My kids benefited from habits established by my parents
The backstory: I got married in January of my senior year of high school (yes, high school! No, I don't recommend this!). My first kid was born a year and a half later. I was 19 years old and had no idea what I was doing. And yet, I raised three very healthy eaters.
For the most part, I simply followed feeding patterns I learned from my parents.
My father was a high school dropout who went to trade school to become a machinist. My mom was mostly a stay-home-mom, occasionally working part-time. I grew up in a decidedly blue collar family. My parents made plenty of mistakes and eventually divorced, but they did some things right - especially when it came to feeding me and my younger brother.
Decades later, research shows my parents' approach to feeding me was spot-on.
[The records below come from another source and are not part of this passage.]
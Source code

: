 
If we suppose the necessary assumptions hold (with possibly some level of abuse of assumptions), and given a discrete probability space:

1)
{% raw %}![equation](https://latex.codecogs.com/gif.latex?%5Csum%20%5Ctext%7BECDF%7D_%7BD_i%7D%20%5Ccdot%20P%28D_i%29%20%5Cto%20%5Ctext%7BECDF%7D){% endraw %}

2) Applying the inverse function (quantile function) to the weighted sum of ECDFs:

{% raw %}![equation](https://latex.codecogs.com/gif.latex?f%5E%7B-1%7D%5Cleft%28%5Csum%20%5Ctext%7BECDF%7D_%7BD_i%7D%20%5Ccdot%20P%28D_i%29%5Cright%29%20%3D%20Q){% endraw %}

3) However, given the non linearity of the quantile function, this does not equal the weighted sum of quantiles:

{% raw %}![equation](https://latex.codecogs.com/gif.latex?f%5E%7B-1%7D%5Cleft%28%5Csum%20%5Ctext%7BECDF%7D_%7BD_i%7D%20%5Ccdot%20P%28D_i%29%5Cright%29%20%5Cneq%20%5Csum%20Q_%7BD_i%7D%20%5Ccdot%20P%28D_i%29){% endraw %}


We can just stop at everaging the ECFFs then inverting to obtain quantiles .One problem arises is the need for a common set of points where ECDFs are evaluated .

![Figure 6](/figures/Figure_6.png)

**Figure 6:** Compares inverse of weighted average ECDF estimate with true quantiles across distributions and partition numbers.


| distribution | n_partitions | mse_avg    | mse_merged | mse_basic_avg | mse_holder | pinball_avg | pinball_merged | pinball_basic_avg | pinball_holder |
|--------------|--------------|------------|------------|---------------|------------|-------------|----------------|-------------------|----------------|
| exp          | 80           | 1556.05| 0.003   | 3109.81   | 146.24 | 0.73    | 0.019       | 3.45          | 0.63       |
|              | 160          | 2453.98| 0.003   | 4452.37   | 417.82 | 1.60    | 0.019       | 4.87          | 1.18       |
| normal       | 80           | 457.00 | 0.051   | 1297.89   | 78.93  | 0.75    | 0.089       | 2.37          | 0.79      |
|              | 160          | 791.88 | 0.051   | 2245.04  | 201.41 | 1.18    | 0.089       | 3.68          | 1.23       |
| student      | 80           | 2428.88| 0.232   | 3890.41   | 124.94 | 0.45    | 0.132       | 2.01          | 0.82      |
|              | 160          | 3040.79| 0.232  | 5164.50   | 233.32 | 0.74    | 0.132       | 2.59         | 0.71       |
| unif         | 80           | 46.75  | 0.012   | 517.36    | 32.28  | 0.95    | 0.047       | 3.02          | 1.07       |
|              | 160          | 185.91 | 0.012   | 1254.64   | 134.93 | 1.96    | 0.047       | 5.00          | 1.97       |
6 Good Feeding Habits My Parent Taught Me
1. No one ever asked me what I wanted to eat
My mom made almost all the decisions about what groceries would be purchased and what would she would make or provide for our meals. She did not seek my advice and I never considered making demands. She wouldn't have stood for it! Besides that, I was busy doing homework, playing kickball, and catching crawdads in the little creek behind our house. I didn't worry about what I would eat. I didn't have to.
Following that example, I accepted full responsibility for planning and preparing meals for my own kids. I didn't ask them what they wanted. It never crossed my mind to ask them. I made meals and they ate them. Yes, I'm being honest about this. We didn't have arguments or negotiations about food. My kids were not picky eaters and our meals were enjoyable.
It pains me to see parents falling down the rabbit hole of asking their kids what they want to eat, or begging and negotiating with them to try this or that. If you are in this situation, I encourage you to read my blog post Stop Asking Your Kid What She Wants To Eat. Kids are the least qualified people in the family to burden with decisions about meals.
Registered Dietitian and Psychotherapist Ellyn Satter advises parents to adhere to a Division of Responsibility in Feeding which requires parents to make all decisions about what, when, and where meals take place. Most of our parents and grandparents didn't need a psychotherapist to tell them to take charge of family meals. Kids are less stressed about food and more likely to develop healthy eating habits when their parents can be counted on to take responsibility for providing nutritious meals.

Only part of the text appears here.